_WHAT THE TASK REQUIRES:_ Among the entries, find each line that includes the string "subsection" and list it.

_SUPPLIED RECORDS:_
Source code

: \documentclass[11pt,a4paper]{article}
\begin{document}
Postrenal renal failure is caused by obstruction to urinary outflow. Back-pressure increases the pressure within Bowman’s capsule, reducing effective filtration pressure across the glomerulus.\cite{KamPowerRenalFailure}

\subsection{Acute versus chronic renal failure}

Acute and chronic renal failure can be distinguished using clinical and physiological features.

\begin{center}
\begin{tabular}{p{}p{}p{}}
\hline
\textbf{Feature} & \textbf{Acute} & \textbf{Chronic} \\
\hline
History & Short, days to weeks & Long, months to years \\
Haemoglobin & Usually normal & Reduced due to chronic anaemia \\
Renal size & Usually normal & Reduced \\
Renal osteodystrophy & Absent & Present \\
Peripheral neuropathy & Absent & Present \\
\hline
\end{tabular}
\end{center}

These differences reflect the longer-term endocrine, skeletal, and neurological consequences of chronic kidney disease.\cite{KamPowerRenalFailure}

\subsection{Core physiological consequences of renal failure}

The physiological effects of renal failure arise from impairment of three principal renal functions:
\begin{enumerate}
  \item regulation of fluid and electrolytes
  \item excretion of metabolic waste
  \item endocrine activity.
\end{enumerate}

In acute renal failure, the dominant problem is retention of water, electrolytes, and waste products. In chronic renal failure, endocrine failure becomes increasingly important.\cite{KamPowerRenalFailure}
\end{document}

_SOLUTION TO THIS PROBLEM:_
\subsection{Acute versus chronic renal failure}
\subsection{Core physiological consequences of renal failure}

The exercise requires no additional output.